PROBLEM STATEMENT
A verbatim copy of the listing is the expected output.

MATERIAL FOR THIS TASK
#####

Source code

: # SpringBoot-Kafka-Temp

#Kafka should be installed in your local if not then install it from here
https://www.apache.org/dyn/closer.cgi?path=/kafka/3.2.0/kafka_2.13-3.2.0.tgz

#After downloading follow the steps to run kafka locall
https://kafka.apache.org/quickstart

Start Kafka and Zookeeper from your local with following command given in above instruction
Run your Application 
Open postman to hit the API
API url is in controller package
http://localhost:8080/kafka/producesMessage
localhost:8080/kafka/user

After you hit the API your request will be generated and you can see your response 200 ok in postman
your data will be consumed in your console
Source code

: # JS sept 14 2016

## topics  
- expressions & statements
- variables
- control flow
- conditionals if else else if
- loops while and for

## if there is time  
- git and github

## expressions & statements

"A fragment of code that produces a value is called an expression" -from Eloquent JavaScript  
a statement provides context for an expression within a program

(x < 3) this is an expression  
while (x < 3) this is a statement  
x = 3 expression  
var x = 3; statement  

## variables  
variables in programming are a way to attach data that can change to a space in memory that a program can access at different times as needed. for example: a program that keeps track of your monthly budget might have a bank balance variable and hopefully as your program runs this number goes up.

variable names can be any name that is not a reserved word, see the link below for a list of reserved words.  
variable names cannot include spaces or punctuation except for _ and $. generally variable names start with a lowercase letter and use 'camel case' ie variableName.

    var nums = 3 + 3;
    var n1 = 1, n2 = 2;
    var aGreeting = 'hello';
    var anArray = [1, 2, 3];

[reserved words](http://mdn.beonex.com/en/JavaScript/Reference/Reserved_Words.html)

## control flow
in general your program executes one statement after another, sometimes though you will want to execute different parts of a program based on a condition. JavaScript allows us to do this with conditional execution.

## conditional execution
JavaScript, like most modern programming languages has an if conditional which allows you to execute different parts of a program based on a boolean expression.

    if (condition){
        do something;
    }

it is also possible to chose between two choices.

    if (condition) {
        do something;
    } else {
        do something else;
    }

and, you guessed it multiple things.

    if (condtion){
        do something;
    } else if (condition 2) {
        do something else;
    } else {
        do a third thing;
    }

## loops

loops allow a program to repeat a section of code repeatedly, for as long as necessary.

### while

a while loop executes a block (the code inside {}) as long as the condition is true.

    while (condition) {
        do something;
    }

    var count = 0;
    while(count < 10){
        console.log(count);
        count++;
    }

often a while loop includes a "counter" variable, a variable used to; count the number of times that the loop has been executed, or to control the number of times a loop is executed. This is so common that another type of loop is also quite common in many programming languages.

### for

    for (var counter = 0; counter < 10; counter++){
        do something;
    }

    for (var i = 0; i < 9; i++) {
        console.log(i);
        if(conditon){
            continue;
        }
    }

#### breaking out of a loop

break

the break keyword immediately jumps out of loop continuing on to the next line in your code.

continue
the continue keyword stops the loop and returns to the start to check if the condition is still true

#####

EXERCISE RESPONSE
Source code

: # SpringBoot-Kafka-Temp

#Kafka should be installed in your local if not then install it from here
https://www.apache.org/dyn/closer.cgi?path=/kafka/3.2.0/kafka_2.13-3.2.0.tgz

#After downloading follow the steps to run kafka locall
https://kafka.apache.org/quickstart

Start Kafka and Zookeeper from your local with following command given in above instruction
Run your Application 
Open postman to hit the API
API url is in controller package
http://localhost:8080/kafka/producesMessage
localhost:8080/kafka/user

After you hit the API your request will be generated and you can see your response 200 ok in postman
your data will be consumed in your console
Source code

: # JS sept 14 2016

## topics  
- expressions & statements
- variables
- control flow
- conditionals if else else if
- loops while and for

## if there is time  
- git and github

## expressions & statements

"A fragment of code that produces a value is called an expression" -from Eloquent JavaScript  
a statement provides context for an expression within a program

(x < 3) this is an expression  
while (x < 3) this is a statement  
x = 3 expression  
var x = 3; statement  

## variables  
variables in programming are a way to attach data that can change to a space in memory that a program can access at different times as needed. for example: a program that keeps track of your monthly budget might have a bank balance variable and hopefully as your program runs this number goes up.

variable names can be any name that is not a reserved word, see the link below for a list of reserved words.  
variable names cannot include spaces or punctuation except for _ and $. generally variable names start with a lowercase letter and use 'camel case' ie variableName.

    var nums = 3 + 3;
    var n1 = 1, n2 = 2;
    var aGreeting = 'hello';
    var anArray = [1, 2, 3];

[reserved words](http://mdn.beonex.com/en/JavaScript/Reference/Reserved_Words.html)

## control flow
in general your program executes one statement after another, sometimes though you will want to execute different parts of a program based on a condition. JavaScript allows us to do this with conditional execution.

## conditional execution
JavaScript, like most modern programming languages has an if conditional which allows you to execute different parts of a program based on a boolean expression.

    if (condition){
        do something;
    }

it is also possible to chose between two choices.

    if (condition) {
        do something;
    } else {
        do something else;
    }

and, you guessed it multiple things.

    if (condtion){
        do something;
    } else if (condition 2) {
        do something else;
    } else {
        do a third thing;
    }

## loops

loops allow a program to repeat a section of code repeatedly, for as long as necessary.

### while

a while loop executes a block (the code inside {}) as long as the condition is true.

    while (condition) {
        do something;
    }

    var count = 0;
    while(count < 10){
        console.log(count);
        count++;
    }

often a while loop includes a "counter" variable, a variable used to; count the number of times that the loop has been executed, or to control the number of times a loop is executed. This is so common that another type of loop is also quite common in many programming languages.

### for

    for (var counter = 0; counter < 10; counter++){
        do something;
    }

    for (var i = 0; i < 9; i++) {
        console.log(i);
        if(conditon){
            continue;
        }
    }

#### breaking out of a loop

break

the break keyword immediately jumps out of loop continuing on to the next line in your code.

continue
the continue keyword stops the loop and returns to the start to check if the condition is still true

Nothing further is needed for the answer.